§ **PROBLEM TO SOLVE**
Could you print exactly the lines of the listing below, starting at the line that has "### 更灵活的功能扩展" and ending at the line that has "提示词工程 | [PromptPilot](https://promptpilot.volcengine.com/)", and only those lines?

==== AVAILABLE RECORDS

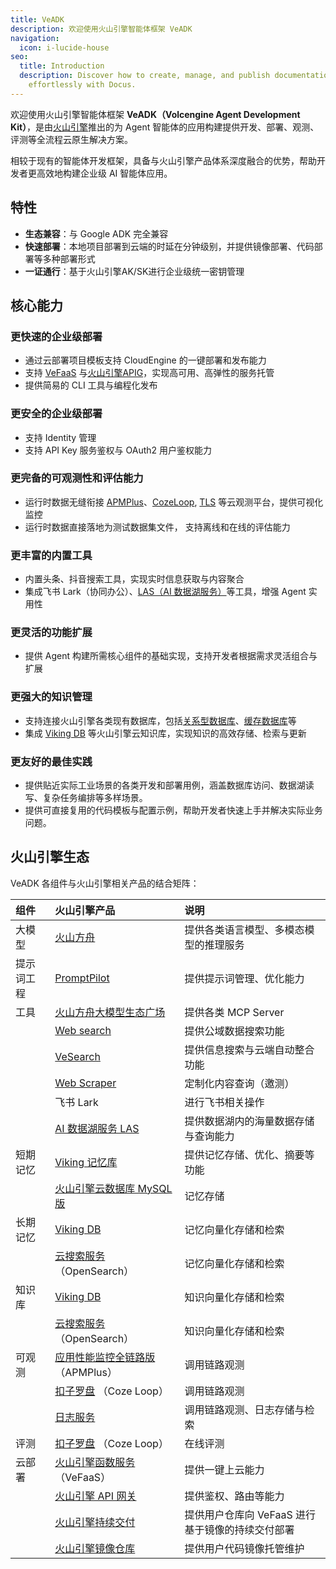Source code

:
 ```yaml
---
title: VeADK
description: 欢迎使用火山引擎智能体框架 VeADK
navigation:
  icon: i-lucide-house
seo:
  title: Introduction
  description: Discover how to create, manage, and publish documentation
    effortlessly with Docus.
---
```


欢迎使用火山引擎智能体框架 **VeADK（Volcengine Agent Development Kit）**，是由[火山引擎](https://www.volcengine.com/)推出的为 Agent 智能体的应用构建提供开发、部署、观测、评测等全流程云原生解决方案。

相较于现有的智能体开发框架，具备与火山引擎产品体系深度融合的优势，帮助开发者更高效地构建企业级 AI 智能体应用。

## 特性

- **生态兼容**：与 Google ADK 完全兼容
- **快速部署**：本地项目部署到云端的时延在分钟级别，并提供镜像部署、代码部署等多种部署形式
- **一证通行**：基于火山引擎AK/SK进行企业级统一密钥管理

## 核心能力

### 更快速的企业级部署

- 通过云部署项目模板支持 CloudEngine 的一键部署和发布能力
- 支持 [VeFaaS](https://www.volcengine.com/product/vefaas) 与[火山引擎APIG](https://www.volcengine.com/product/apig)，实现高可用、高弹性的服务托管
- 提供简易的 CLI 工具与编程化发布

### 更安全的企业级部署

- 支持 Identity 管理
- 支持 API Key 服务鉴权与 OAuth2 用户鉴权能力

### 更完备的可观测性和评估能力

- 运行时数据无缝衔接 [APMPlus](https://www.volcengine.com/product/apmplus)、[CozeLoop](https://www.coze.cn/loop), [TLS](https://www.volcengine.com/product/tls) 等云观测平台，提供可视化监控
- 运行时数据直接落地为测试数据集文件， 支持离线和在线的评估能力

### 更丰富的内置工具

- 内置头条、抖音搜索工具，实现实时信息获取与内容聚合
- 集成飞书 Lark（协同办公）、[LAS（AI 数据湖服务）](https://www.volcengine.com/product/las)等工具，增强 Agent 实用性

### 更灵活的功能扩展

- 提供 Agent 构建所需核心组件的基础实现，支持开发者根据需求灵活组合与扩展

### 更强大的知识管理

- 支持连接火山引擎各类现有数据库，包括[关系型数据库](https://www.volcengine.com/product/rds-mysql)、[缓存数据库](https://www.volcengine.com/product/redis)等
- 集成 [Viking DB](https://www.volcengine.com/docs/84313/1254437) 等火山引擎云知识库，实现知识的高效存储、检索与更新

### 更友好的最佳实践

- 提供贴近实际工业场景的各类开发和部署用例，涵盖数据库访问、数据湖读写、复杂任务编排等多样场景。
- 提供可直接复用的代码模板与配置示例，帮助开发者快速上手并解决实际业务问题。

## 火山引擎生态

VeADK 各组件与火山引擎相关产品的结合矩阵：

| **组件** | **火山引擎产品** | **说明** |
| :-- | :-- | :-- |
| 大模型 | [火山方舟](https://www.volcengine.com/product/ark) | 提供各类语言模型、多模态模型的推理服务 |
| 提示词工程 | [PromptPilot](https://promptpilot.volcengine.com/) | 提供提示词管理、优化能力 |
| 工具 | [火山方舟大模型生态广场](https://www.volcengine.com/mcp-marketplace) | 提供各类 MCP Server |
| | [Web search](https://www.volcengine.com/docs/85508/1650263) | 提供公域数据搜索功能 |
| | [VeSearch](https://www.volcengine.com/docs/85508/1512748) | 提供信息搜索与云端自动整合功能 |
| | [Web Scraper](https://www.volcengine.com/docs/84296/1545470) | 定制化内容查询（邀测） |
| | 飞书 Lark | 进行飞书相关操作 |
| | [AI 数据湖服务 LAS](https://www.volcengine.com/product/las) | 提供数据湖内的海量数据存储与查询能力 |
| 短期记忆 | [Viking 记忆库](https://www.volcengine.com/docs/84313/1783345) | 提供记忆存储、优化、摘要等功能 |
| | [火山引擎云数据库 MySQL 版](https://www.volcengine.com/product/rds-mysql) | 记忆存储 |
| 长期记忆 | [Viking DB](https://www.volcengine.com/docs/84313/1254437) | 记忆向量化存储和检索 |
| | [云搜索服务](https://www.volcengine.com/product/es)（OpenSearch） | 记忆向量化存储和检索 |
| 知识库 | [Viking DB](https://www.volcengine.com/docs/84313/1254437) | 知识向量化存储和检索 |
| | [云搜索服务](https://www.volcengine.com/product/es)（OpenSearch） | 知识向量化存储和检索 |
| 可观测 | [应用性能监控全链路版](https://www.volcengine.com/product/apmplus)（APMPlus） | 调用链路观测 |
| |  [扣子罗盘](https://www.coze.cn/loop) （Coze Loop） | 调用链路观测 |
| | [日志服务](https://www.volcengine.com/product/tls) | 调用链路观测、日志存储与检索 |
| 评测 | [扣子罗盘](https://www.coze.cn/loop) （Coze Loop） | 在线评测 |
| 云部署 | [火山引擎函数服务](https://www.volcengine.com/product/vefaas) （VeFaaS） | 提供一键上云能力 |
| | [火山引擎 API 网关](https://www.volcengine.com/product/apig) | 提供鉴权、路由等能力 |
| | [火山引擎持续交付](https://www.volcengine.com/product/cp) | 提供用户仓库向 VeFaaS 进行基于镜像的持续交付部署 |
| | [火山引擎镜像仓库](https://www.volcengine.com/product/cr) | 提供用户代码镜像托管维护 |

========

§ **WRITTEN SOLUTION**
### 更灵活的功能扩展

- 提供 Agent 构建所需核心组件的基础实现，支持开发者根据需求灵活组合与扩展

### 更强大的知识管理

- 支持连接火山引擎各类现有数据库，包括[关系型数据库](https://www.volcengine.com/product/rds-mysql)、[缓存数据库](https://www.volcengine.com/product/redis)等
- 集成 [Viking DB](https://www.volcengine.com/docs/84313/1254437) 等火山引擎云知识库，实现知识的高效存储、检索与更新

### 更友好的最佳实践

- 提供贴近实际工业场景的各类开发和部署用例，涵盖数据库访问、数据湖读写、复杂任务编排等多样场景。
- 提供可直接复用的代码模板与配置示例，帮助开发者快速上手并解决实际业务问题。

## 火山引擎生态

VeADK 各组件与火山引擎相关产品的结合矩阵：

| **组件** | **火山引擎产品** | **说明** |
| :-- | :-- | :-- |
| 大模型 | [火山方舟](https://www.volcengine.com/product/ark) | 提供各类语言模型、多模态模型的推理服务 |
| 提示词工程 | [PromptPilot](https://promptpilot.volcengine.com/) | 提供提示词管理、优化能力 |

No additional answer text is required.